Abstract

Tannins can interact with anthocyanins to form complexes that stabilize color and protect anthocyanins from degradation. Thus, this work proposes to study the effect of the tannins of bark of the fruit of Saba Senegalensis and Combretum Micranthum on the stability of the anthocyanins of drink based on red calyxes of hibiscus obtained by co-maceration. The anthocyanin concentration was determined by the pH-differential method. The red color degradation index is determined based on the CIELAB (International Commission of Lighting) color system (L*, a*, b* and L*). R and Minitab 18 software were used for data processing. Monitoring of the residual anthocyanin content and the intensity of the red color was carried out over eight weeks. The results showed that Saba Senegalensis tannins interact better with anthocyanins.

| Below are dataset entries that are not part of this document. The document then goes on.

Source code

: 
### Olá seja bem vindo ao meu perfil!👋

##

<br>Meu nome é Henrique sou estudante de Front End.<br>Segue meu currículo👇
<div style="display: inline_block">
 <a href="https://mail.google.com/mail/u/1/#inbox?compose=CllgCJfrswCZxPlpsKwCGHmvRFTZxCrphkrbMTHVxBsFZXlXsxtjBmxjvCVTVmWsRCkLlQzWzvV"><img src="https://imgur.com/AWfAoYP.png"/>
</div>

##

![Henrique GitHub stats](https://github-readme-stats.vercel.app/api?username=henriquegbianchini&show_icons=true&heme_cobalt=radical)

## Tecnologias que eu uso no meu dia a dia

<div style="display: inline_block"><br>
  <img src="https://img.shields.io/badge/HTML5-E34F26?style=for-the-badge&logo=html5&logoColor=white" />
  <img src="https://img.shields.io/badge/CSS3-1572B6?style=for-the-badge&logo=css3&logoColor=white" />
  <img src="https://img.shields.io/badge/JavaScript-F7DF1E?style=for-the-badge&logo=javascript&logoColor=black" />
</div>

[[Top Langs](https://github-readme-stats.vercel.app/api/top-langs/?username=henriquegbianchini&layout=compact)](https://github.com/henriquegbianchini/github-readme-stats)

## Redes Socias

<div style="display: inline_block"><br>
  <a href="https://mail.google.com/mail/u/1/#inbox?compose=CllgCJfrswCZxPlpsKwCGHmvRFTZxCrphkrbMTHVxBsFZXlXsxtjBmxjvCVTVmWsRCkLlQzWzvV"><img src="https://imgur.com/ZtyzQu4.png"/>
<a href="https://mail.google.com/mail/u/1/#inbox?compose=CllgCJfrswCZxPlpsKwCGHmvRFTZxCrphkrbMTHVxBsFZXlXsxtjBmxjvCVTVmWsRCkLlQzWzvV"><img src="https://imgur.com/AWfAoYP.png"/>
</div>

After eight weeks of storage at 4°C, 89.36 % of the anthocyanins are preserved with the Saba S tannins against 83.62 % for the control batches and 80.38 % for the Combretum tannins. Storage at 37°C for eight weeks reveals very high loss rates, 14.86 % of the anthocyanins are preserved (Saba tannins) against 3.38 % for the control and 1.84 % with the Combretum tannins. Moreover, the intensity of the red color is better preserved at 4 °C and 37 °C with the tannins of Saba Senegalensis.